◆ EXTRACTED ENTRIES:
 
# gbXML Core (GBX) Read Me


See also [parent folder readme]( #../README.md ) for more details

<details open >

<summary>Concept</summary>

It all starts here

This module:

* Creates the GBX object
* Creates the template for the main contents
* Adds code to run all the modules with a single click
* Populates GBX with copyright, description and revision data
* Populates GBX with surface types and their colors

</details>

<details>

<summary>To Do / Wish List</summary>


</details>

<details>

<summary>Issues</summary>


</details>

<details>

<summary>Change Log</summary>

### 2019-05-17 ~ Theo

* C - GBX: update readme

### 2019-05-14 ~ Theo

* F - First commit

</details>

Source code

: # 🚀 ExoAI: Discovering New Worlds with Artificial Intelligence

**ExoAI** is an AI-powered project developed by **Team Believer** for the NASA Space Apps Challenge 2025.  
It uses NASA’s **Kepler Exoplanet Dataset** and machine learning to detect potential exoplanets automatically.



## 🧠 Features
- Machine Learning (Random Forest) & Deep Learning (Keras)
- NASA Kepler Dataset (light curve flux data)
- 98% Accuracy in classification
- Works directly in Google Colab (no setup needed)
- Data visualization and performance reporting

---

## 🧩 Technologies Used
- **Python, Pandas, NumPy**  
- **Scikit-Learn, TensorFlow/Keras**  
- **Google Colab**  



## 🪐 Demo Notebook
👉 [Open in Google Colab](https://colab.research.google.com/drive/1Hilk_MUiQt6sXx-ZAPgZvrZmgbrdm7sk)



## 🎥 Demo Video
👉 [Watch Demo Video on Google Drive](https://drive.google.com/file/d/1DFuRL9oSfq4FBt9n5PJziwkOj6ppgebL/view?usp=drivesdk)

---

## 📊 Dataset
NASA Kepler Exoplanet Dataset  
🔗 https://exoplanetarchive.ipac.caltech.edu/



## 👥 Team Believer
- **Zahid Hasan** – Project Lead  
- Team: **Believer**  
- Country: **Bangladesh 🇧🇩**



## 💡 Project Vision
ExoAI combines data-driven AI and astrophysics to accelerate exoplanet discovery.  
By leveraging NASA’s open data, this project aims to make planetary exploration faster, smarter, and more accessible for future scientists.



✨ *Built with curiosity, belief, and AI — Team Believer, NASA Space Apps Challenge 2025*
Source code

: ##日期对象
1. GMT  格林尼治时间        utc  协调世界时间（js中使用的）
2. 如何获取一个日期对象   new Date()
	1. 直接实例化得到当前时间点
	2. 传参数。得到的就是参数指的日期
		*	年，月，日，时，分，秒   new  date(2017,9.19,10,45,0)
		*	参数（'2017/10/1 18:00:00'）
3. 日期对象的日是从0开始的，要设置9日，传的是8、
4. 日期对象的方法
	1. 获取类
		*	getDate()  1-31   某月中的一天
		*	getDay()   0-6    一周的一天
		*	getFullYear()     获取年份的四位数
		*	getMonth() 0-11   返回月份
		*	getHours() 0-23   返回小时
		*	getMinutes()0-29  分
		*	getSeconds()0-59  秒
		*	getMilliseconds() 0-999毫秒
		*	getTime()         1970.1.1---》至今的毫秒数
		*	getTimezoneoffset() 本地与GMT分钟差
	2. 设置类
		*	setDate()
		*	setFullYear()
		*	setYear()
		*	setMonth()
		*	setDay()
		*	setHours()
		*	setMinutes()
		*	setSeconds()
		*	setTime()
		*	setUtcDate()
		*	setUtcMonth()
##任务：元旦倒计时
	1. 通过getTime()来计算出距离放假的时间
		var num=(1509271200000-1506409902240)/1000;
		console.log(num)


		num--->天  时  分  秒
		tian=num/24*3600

◆ ACTION ITEM: The answer is the data above, retyped exactly in full.

◆ WRITTEN ANSWER:
# gbXML Core (GBX) Read Me


See also [parent folder readme]( #../README.md ) for more details

<details open >

<summary>Concept</summary>

It all starts here

This module:

* Creates the GBX object
* Creates the template for the main contents
* Adds code to run all the modules with a single click
* Populates GBX with copyright, description and revision data
* Populates GBX with surface types and their colors

</details>

<details>

<summary>To Do / Wish List</summary>


</details>

<details>

<summary>Issues</summary>


</details>

<details>

<summary>Change Log</summary>

### 2019-05-17 ~ Theo

* C - GBX: update readme

### 2019-05-14 ~ Theo

* F - First commit

</details>

Source code

: # 🚀 ExoAI: Discovering New Worlds with Artificial Intelligence

**ExoAI** is an AI-powered project developed by **Team Believer** for the NASA Space Apps Challenge 2025.  
It uses NASA’s **Kepler Exoplanet Dataset** and machine learning to detect potential exoplanets automatically.



## 🧠 Features
- Machine Learning (Random Forest) & Deep Learning (Keras)
- NASA Kepler Dataset (light curve flux data)
- 98% Accuracy in classification
- Works directly in Google Colab (no setup needed)
- Data visualization and performance reporting

---

## 🧩 Technologies Used
- **Python, Pandas, NumPy**  
- **Scikit-Learn, TensorFlow/Keras**  
- **Google Colab**  



## 🪐 Demo Notebook
👉 [Open in Google Colab](https://colab.research.google.com/drive/1Hilk_MUiQt6sXx-ZAPgZvrZmgbrdm7sk)



## 🎥 Demo Video
👉 [Watch Demo Video on Google Drive](https://drive.google.com/file/d/1DFuRL9oSfq4FBt9n5PJziwkOj6ppgebL/view?usp=drivesdk)

---

## 📊 Dataset
NASA Kepler Exoplanet Dataset  
🔗 https://exoplanetarchive.ipac.caltech.edu/



## 👥 Team Believer
- **Zahid Hasan** – Project Lead  
- Team: **Believer**  
- Country: **Bangladesh 🇧🇩**



## 💡 Project Vision
ExoAI combines data-driven AI and astrophysics to accelerate exoplanet discovery.  
By leveraging NASA’s open data, this project aims to make planetary exploration faster, smarter, and more accessible for future scientists.



✨ *Built with curiosity, belief, and AI — Team Believer, NASA Space Apps Challenge 2025*
Source code

: ##日期对象
1. GMT  格林尼治时间        utc  协调世界时间（js中使用的）
2. 如何获取一个日期对象   new Date()
	1. 直接实例化得到当前时间点
	2. 传参数。得到的就是参数指的日期
		*	年，月，日，时，分，秒   new  date(2017,9.19,10,45,0)
		*	参数（'2017/10/1 18:00:00'）
3. 日期对象的日是从0开始的，要设置9日，传的是8、
4. 日期对象的方法
	1. 获取类
		*	getDate()  1-31   某月中的一天
		*	getDay()   0-6    一周的一天
		*	getFullYear()     获取年份的四位数
		*	getMonth() 0-11   返回月份
		*	getHours() 0-23   返回小时
		*	getMinutes()0-29  分
		*	getSeconds()0-59  秒
		*	getMilliseconds() 0-999毫秒
		*	getTime()         1970.1.1---》至今的毫秒数
		*	getTimezoneoffset() 本地与GMT分钟差
	2. 设置类
		*	setDate()
		*	setFullYear()
		*	setYear()
		*	setMonth()
		*	setDay()
		*	setHours()
		*	setMinutes()
		*	setSeconds()
		*	setTime()
		*	setUtcDate()
		*	setUtcMonth()
##任务：元旦倒计时
	1. 通过getTime()来计算出距离放假的时间
		var num=(1509271200000-1506409902240)/1000;
		console.log(num)


		num--->天  时  分  秒
		tian=num/24*3600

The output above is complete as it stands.